### [TASK DETAILS]
Reproduce the lines below from the one that contains "## 🎯 Résultat Final" through the end, inclusive, and add nothing.

### [DATA TO PROCESS]
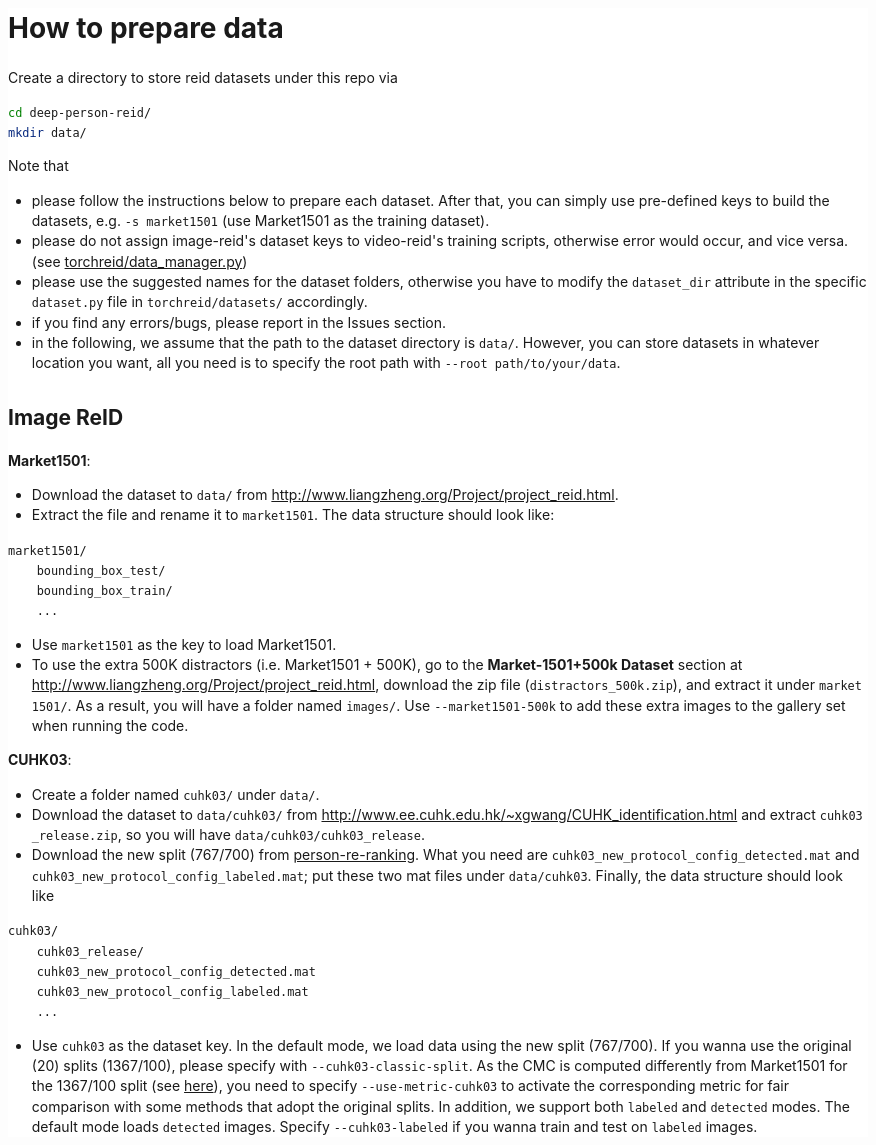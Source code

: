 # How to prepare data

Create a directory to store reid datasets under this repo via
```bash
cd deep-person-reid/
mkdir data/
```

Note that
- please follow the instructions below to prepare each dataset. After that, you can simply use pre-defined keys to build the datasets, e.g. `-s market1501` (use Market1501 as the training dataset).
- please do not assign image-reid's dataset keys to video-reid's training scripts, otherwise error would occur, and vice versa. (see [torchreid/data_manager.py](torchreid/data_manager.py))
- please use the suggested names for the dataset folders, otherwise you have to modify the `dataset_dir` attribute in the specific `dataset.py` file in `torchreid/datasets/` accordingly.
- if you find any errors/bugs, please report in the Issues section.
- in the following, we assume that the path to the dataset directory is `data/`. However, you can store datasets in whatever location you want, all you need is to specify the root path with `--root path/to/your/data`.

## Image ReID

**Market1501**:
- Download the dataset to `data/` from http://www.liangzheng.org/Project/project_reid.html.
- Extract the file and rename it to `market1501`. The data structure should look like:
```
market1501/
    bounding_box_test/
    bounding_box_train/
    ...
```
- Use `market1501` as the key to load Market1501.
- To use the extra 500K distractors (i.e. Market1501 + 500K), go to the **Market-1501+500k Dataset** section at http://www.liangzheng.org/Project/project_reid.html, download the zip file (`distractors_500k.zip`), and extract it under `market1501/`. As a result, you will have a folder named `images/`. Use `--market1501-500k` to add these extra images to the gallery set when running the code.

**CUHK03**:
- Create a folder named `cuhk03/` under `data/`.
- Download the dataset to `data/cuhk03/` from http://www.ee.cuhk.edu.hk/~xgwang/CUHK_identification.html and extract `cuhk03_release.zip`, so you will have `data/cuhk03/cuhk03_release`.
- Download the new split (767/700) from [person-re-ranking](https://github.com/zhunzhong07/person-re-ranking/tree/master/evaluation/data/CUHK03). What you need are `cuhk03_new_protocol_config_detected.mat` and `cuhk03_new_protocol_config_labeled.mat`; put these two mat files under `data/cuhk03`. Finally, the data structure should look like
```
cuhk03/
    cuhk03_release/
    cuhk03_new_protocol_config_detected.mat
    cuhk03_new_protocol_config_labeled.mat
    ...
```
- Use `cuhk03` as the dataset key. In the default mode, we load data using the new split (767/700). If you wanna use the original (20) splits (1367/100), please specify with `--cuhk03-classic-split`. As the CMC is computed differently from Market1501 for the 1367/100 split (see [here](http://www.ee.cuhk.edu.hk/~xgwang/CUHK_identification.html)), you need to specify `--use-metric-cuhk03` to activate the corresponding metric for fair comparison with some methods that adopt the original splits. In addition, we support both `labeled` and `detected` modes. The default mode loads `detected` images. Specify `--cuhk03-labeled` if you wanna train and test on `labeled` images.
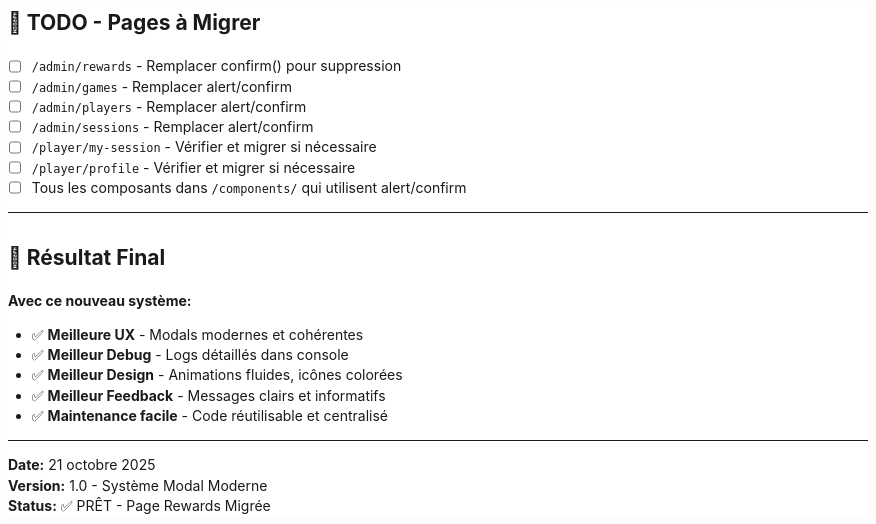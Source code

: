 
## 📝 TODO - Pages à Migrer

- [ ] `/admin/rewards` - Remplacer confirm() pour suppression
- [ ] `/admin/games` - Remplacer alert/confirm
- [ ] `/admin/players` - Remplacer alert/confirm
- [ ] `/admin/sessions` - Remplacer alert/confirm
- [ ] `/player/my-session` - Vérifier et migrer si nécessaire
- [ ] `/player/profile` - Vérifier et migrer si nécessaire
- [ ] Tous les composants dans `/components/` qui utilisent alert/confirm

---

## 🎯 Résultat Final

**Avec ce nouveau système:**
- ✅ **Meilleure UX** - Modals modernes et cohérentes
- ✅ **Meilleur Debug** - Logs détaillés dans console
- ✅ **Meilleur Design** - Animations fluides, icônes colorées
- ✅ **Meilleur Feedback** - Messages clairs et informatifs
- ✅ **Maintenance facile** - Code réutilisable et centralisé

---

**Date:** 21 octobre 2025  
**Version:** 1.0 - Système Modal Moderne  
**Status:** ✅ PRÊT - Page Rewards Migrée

### [WRITTEN RESPONSE]
## 🎯 Résultat Final

**Avec ce nouveau système:**
- ✅ **Meilleure UX** - Modals modernes et cohérentes
- ✅ **Meilleur Debug** - Logs détaillés dans console
- ✅ **Meilleur Design** - Animations fluides, icônes colorées
- ✅ **Meilleur Feedback** - Messages clairs et informatifs
- ✅ **Maintenance facile** - Code réutilisable et centralisé

---

**Date:** 21 octobre 2025  
**Version:** 1.0 - Système Modal Moderne  
**Status:** ✅ PRÊT - Page Rewards Migrée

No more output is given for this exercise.